WORK REQUEST: The lines below starting at the line containing "Hence, I will" and ending at the line containing "- Optical sensor" are to be repeated exactly, with both ends kept and nothing else added.
DATA FOR ANALYSIS: Begin
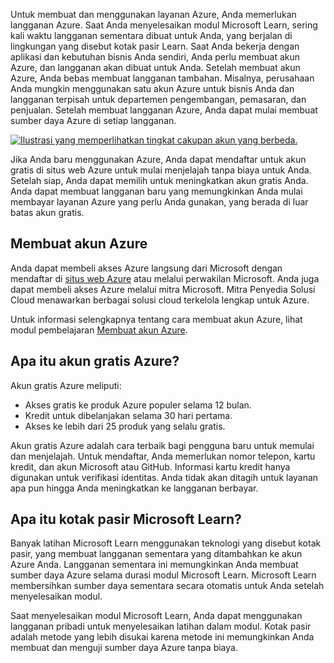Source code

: Untuk membuat dan menggunakan layanan Azure, Anda memerlukan langganan Azure. Saat Anda menyelesaikan modul Microsoft Learn, sering kali waktu langganan sementara dibuat untuk Anda, yang berjalan di lingkungan yang disebut kotak pasir Learn. Saat Anda bekerja dengan aplikasi dan kebutuhan bisnis Anda sendiri, Anda perlu membuat akun Azure, dan langganan akan dibuat untuk Anda. Setelah membuat akun Azure, Anda bebas membuat langganan tambahan. Misalnya, perusahaan Anda mungkin menggunakan satu akun Azure untuk bisnis Anda dan langganan terpisah untuk departemen pengembangan, pemasaran, dan penjualan. Setelah membuat langganan Azure, Anda dapat mulai membuat sumber daya Azure di setiap langganan.

[![Ilustrasi yang memperlihatkan tingkat cakupan akun yang berbeda.](../media/scope-levels.png)](../media/scope-levels-expanded.png#lightbox)

Jika Anda baru menggunakan Azure, Anda dapat mendaftar untuk akun gratis di situs web Azure untuk mulai menjelajah tanpa biaya untuk Anda. Setelah siap, Anda dapat memilih untuk meningkatkan akun gratis Anda. Anda dapat membuat langganan baru yang memungkinkan Anda mulai membayar layanan Azure yang perlu Anda gunakan, yang berada di luar batas akun gratis.

## <a name="create-an-azure-account"></a>Membuat akun Azure

Anda dapat membeli akses Azure langsung dari Microsoft dengan mendaftar di [situs web Azure](https://azure.microsoft.com/?azure-portal=true) atau melalui perwakilan Microsoft. Anda juga dapat membeli akses Azure melalui mitra Microsoft. Mitra Penyedia Solusi Cloud menawarkan berbagai solusi cloud terkelola lengkap untuk Azure.

Untuk informasi selengkapnya tentang cara membuat akun Azure, lihat modul pembelajaran [Membuat akun Azure](https://docs.microsoft.com/learn/modules/create-an-azure-account/?azure-portal=true).

## <a name="what-is-the-azure-free-account"></a>Apa itu akun gratis Azure?

Akun gratis Azure meliputi:

* Akses gratis ke produk Azure populer selama 12 bulan.
* Kredit untuk dibelanjakan selama 30 hari pertama.
* Akses ke lebih dari 25 produk yang selalu gratis.

Akun gratis Azure adalah cara terbaik bagi pengguna baru untuk memulai dan menjelajah. Untuk mendaftar, Anda memerlukan nomor telepon, kartu kredit, dan akun Microsoft atau GitHub. Informasi kartu kredit hanya digunakan untuk verifikasi identitas. Anda tidak akan ditagih untuk layanan apa pun hingga Anda meningkatkan ke langganan berbayar.

## <a name="what-is-the-learn-sandbox"></a>Apa itu kotak pasir Microsoft Learn?

Banyak latihan Microsoft Learn menggunakan teknologi yang disebut kotak pasir, yang membuat langganan sementara yang ditambahkan ke akun Azure Anda. Langganan sementara ini memungkinkan Anda membuat sumber daya Azure selama durasi modul Microsoft Learn. Microsoft Learn membersihkan sumber daya sementara secara otomatis untuk Anda setelah menyelesaikan modul.

Saat menyelesaikan modul Microsoft Learn, Anda dapat menggunakan langganan pribadi untuk menyelesaikan latihan dalam modul. Kotak pasir adalah metode yang lebih disukai karena metode ini memungkinkan Anda membuat dan menguji sumber daya Azure tanpa biaya.
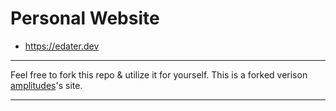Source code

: # Personal Website
- https://edater.dev

---

Feel free to fork this repo & utilize it for yourself. This is a forked verison [amplitudes](https://github.com/amplitudesxd)'s site. 

---
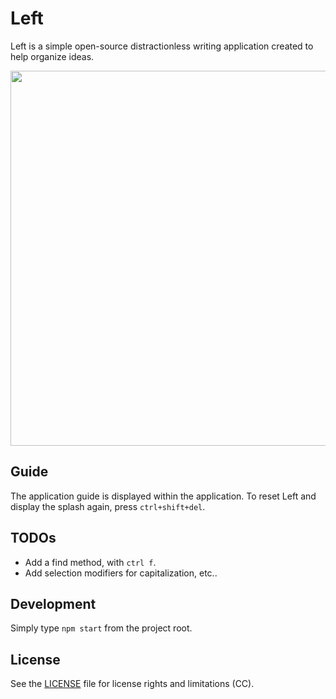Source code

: # Left

Left is a simple open-source distractionless writing application created to help organize ideas. 

<img src='https://raw.githubusercontent.com/hundredrabbits/Left/master/PREVIEW.jpg' width="600"/>

## Guide

The application guide is displayed within the application. To reset Left and display the splash again, press `ctrl+shift+del`.

## TODOs

- Add a find method, with `ctrl f`.
- Add selection modifiers for capitalization, etc..

## Development

Simply type `npm start` from the project root.

## License

See the [LICENSE](LICENSE.md) file for license rights and limitations (CC).
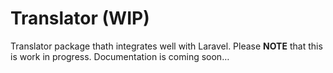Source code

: Translator (WIP)
================

Translator package thath integrates well with Laravel. Please **NOTE** that this is work in progress. Documentation is coming soon…
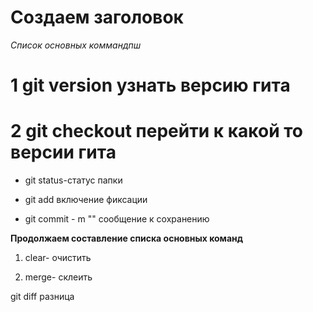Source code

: # Создаем заголовок #

*Список основных коммандпш*

# 1 git version узнать версию гита

# 2 git checkout перейти к какой то версии гита

* git status-статус папки 

* git add включение фиксации

* git commit - m ""  сообщение к сохранению

 
__Продолжаем составление списка основных команд__

1. clear- очистить

2. merge- склеить 

git diff разница 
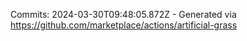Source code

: Commits: 2024-03-30T09:48:05.872Z - Generated via https://github.com/marketplace/actions/artificial-grass
<br>
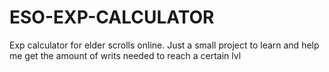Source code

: # ESO-EXP-CALCULATOR
Exp calculator for elder scrolls online.
Just a small project to learn and help me get the amount of writs needed to reach a certain lvl
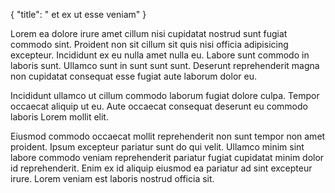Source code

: {
  "title": " et ex ut esse veniam"
}

Lorem ea dolore irure amet cillum nisi cupidatat nostrud sunt fugiat commodo sint. Proident non sit cillum sit quis nisi officia adipisicing excepteur. Incididunt ex eu nulla amet nulla eu. Labore sunt commodo in laboris sunt. Ullamco sunt in sunt sunt sunt. Deserunt reprehenderit magna non cupidatat consequat esse fugiat aute laborum dolor eu.

Incididunt ullamco ut cillum commodo laborum fugiat dolore culpa. Tempor occaecat aliquip ut eu. Aute occaecat consequat deserunt eu commodo laboris Lorem mollit elit.

Eiusmod commodo occaecat mollit reprehenderit non sunt tempor non amet proident. Ipsum excepteur pariatur sunt do qui velit. Ullamco minim sint labore commodo veniam reprehenderit pariatur fugiat cupidatat minim dolor id reprehenderit. Enim ex id aliquip eiusmod ea pariatur ad sint excepteur irure. Lorem veniam est laboris nostrud officia sit.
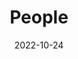 ---
title: People
date: 2022-10-24

type: landing

sections:
  - block: people
    content:
      title: Meet the Team
      # Choose which groups/teams of users to display.
      #   Edit `user_groups` in each user's profile to add them to one or more of these groups.
      user_groups:
        - Supervisors
        - Principal Investigators
        - Researchers
        - Grad Students
        - Administration
        - Visitors
      sort_by: Params.last_name
      sort_ascending: true
    design:
      show_interests: false
      show_role: true
      show_social: true
---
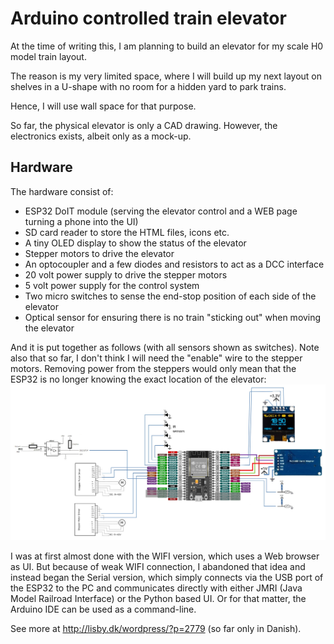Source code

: # Arduino controlled train elevator
At the time of writing this, I am planning to build an elevator for my scale H0 model train layout. 

The reason is my very limited space, where I will build up my next layout on shelves in a U-shape with no room for a hidden yard to park trains.

Hence, I will use wall space for that purpose.

So far, the physical elevator is only a CAD drawing. However, the electronics exists, albeit only as a mock-up.

## Hardware

The hardware consist of:
  - ESP32 DoIT module (serving the elevator control and a WEB page turning a phone into the UI)
  - SD card reader to store the HTML files, icons etc.
  - A tiny OLED display to show the status of the elevator
  - Stepper motors to drive the elevator
  - An optocoupler and a few diodes and resistors to act as a DCC interface
  - 20 volt power supply to drive the stepper motors
  - 5 volt power supply for the control system
  - Two micro switches to sense the end-stop position of each side of the elevator
  - Optical sensor for ensuring there is no train "sticking out" when moving the elevator

And it is put together as follows (with all sensors shown as switches). Note also that so far, I don't think I will need the "enable" wire to the stepper motors. Removing power from the steppers would only mean that the ESP32 is no longer knowing the exact location of the elevator:
![](Diagram.jpg)

I was at first almost done with the WIFI version, which uses a Web browser as UI. But because of weak WIFI connection, I abandoned that idea and instead began the Serial version, which simply connects via the USB port of the ESP32 to the PC and communicates directly with either JMRI (Java Model Railroad Interface) or the Python based UI. Or for that matter, the Arduino IDE can be used as a command-line.

See more at http://lisby.dk/wordpress/?p=2779 (so far only in Danish).
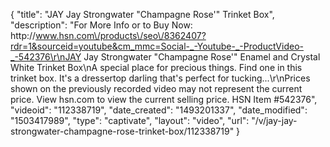 {
    "title": "JAY Jay Strongwater \"Champagne Rose'\" Trinket Box",
    "description": "For More Info or to Buy Now: http:\/\/www.hsn.com\/products\/seo\/8362407?rdr=1&sourceid=youtube&cm_mmc=Social-_-Youtube-_-ProductVideo-_-542376\r\nJAY Jay Strongwater \"Champagne Rose'\" Enamel and Crystal White Trinket Box\nA special place for precious things. Find one in this trinket box. It's a dressertop darling that's perfect for tucking...\r\nPrices shown on the previously recorded video may not represent the current price.  View hsn.com to view the current selling price. HSN Item #542376",
    "videoid": "112338719",
    "date_created": "1493201337",
    "date_modified": "1503417989",
    "type": "captivate",
    "layout": "video",
    "url": "\/v\/jay-jay-strongwater-champagne-rose-trinket-box\/112338719"
}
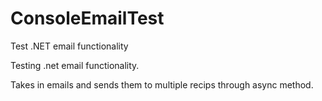 ConsoleEmailTest
================

Test .NET email functionality

Testing .net email functionality. 

Takes in emails and sends them to multiple recips through async method.
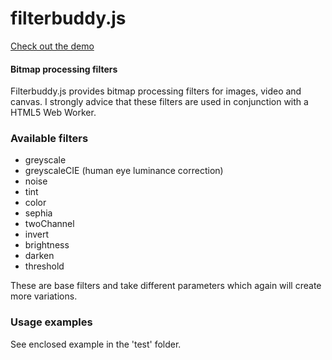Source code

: filterbuddy.js
==============

[Check out the demo](http://lab.bitworks.me/filterbuddy.js/test/)

#### Bitmap processing filters ####

Filterbuddy.js provides bitmap processing filters for images, video and canvas. I strongly advice that these filters are used in conjunction with a HTML5 Web Worker.
 
### Available filters ###

* greyscale
* greyscaleCIE (human eye luminance correction)
* noise
* tint
* color
* sephia
* twoChannel
* invert
* brightness
* darken
* threshold

These are base filters and take different parameters which again will create more variations.

### Usage examples ###

See enclosed example in the 'test' folder.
DATA FOR ANALYSIS: End
ANSWER:
Hence, I will use wall space for that purpose.

So far, the physical elevator is only a CAD drawing. However, the electronics exists, albeit only as a mock-up.

## Hardware

The hardware consist of:
  - ESP32 DoIT module (serving the elevator control and a WEB page turning a phone into the UI)
  - SD card reader to store the HTML files, icons etc.
  - A tiny OLED display to show the status of the elevator
  - Stepper motors to drive the elevator
  - An optocoupler and a few diodes and resistors to act as a DCC interface
  - 20 volt power supply to drive the stepper motors
  - 5 volt power supply for the control system
  - Two micro switches to sense the end-stop position of each side of the elevator
  - Optical sensor for ensuring there is no train "sticking out" when moving the elevator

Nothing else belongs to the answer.